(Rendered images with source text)
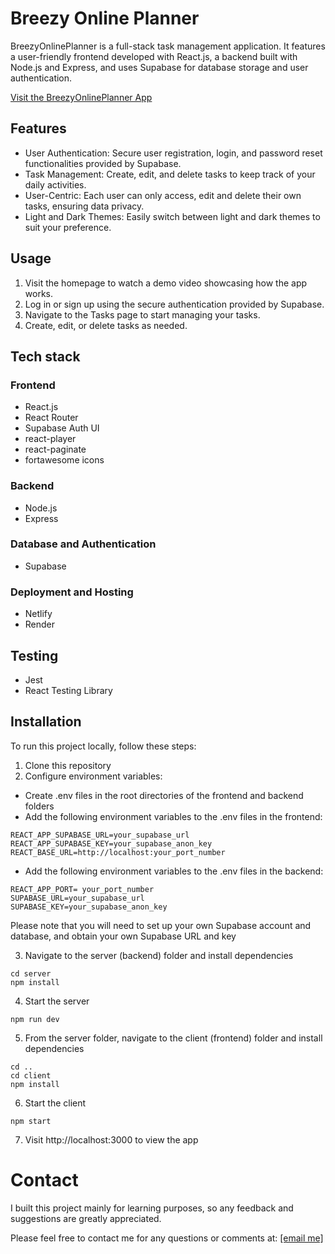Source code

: # Breezy Online Planner

BreezyOnlinePlanner is a full-stack task management application. 
It features a user-friendly frontend developed with React.js, a backend built with Node.js and Express, and uses Supabase for database storage and user authentication.
 
[Visit the BreezyOnlinePlanner App](https://breezyonlineplanner.netlify.app)

## Features
* User Authentication: Secure user registration, login, and password reset functionalities provided by Supabase.
* Task Management: Create, edit, and delete tasks to keep track of your daily activities.
* User-Centric: Each user can only access, edit and delete their own tasks, ensuring data privacy.
* Light and Dark Themes: Easily switch between light and dark themes to suit your preference.

## Usage
1. Visit the homepage to watch a demo video showcasing how the app works.
2. Log in or sign up using the secure authentication provided by Supabase.
3. Navigate to the Tasks page to start managing your tasks.
4. Create, edit, or delete tasks as needed.

## Tech stack

### Frontend
* React.js
* React Router
* Supabase Auth UI
* react-player
* react-paginate
* fortawesome icons

### Backend
* Node.js
* Express

### Database and Authentication
* Supabase

### Deployment and Hosting
* Netlify
* Render

## Testing
* Jest
* React Testing Library

## Installation
To run this project locally, follow these steps:
1. Clone this repository
2. Configure environment variables:
- Create .env files in the root directories of the frontend and backend folders
- Add the following environment variables to the .env files in the frontend:
```
REACT_APP_SUPABASE_URL=your_supabase_url
REACT_APP_SUPABASE_KEY=your_supabase_anon_key
REACT_BASE_URL=http://localhost:your_port_number
```
- Add the following environment variables to the .env files in the backend:
```
REACT_APP_PORT= your_port_number
SUPABASE_URL=your_supabase_url
SUPABASE_KEY=your_supabase_anon_key
```
Please note that you will need to set up your own Supabase account and database, and obtain your own Supabase URL and key

3. Navigate to the server (backend) folder and install dependencies
```
cd server
npm install
```
4. Start the server
```
npm run dev
```
5. From the server folder, navigate to the client (frontend) folder and install dependencies
```
cd ..
cd client
npm install
```
6. Start the client
```
npm start
```
7. Visit http://localhost:3000 to view the app

# Contact
I built this project mainly for learning purposes, so any feedback and suggestions are greatly appreciated.

Please feel free to contact me for any questions or comments at:
<a href="mailto:bianca.buha@hotmail.com">[email me]</a>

__TRY IT__
For each line of the entries that includes "Visit", show that line.

__EXERCISE OUTPUT__
[Visit the BreezyOnlinePlanner App](https://breezyonlineplanner.netlify.app)
1. Visit the homepage to watch a demo video showcasing how the app works.
7. Visit http://localhost:3000 to view the app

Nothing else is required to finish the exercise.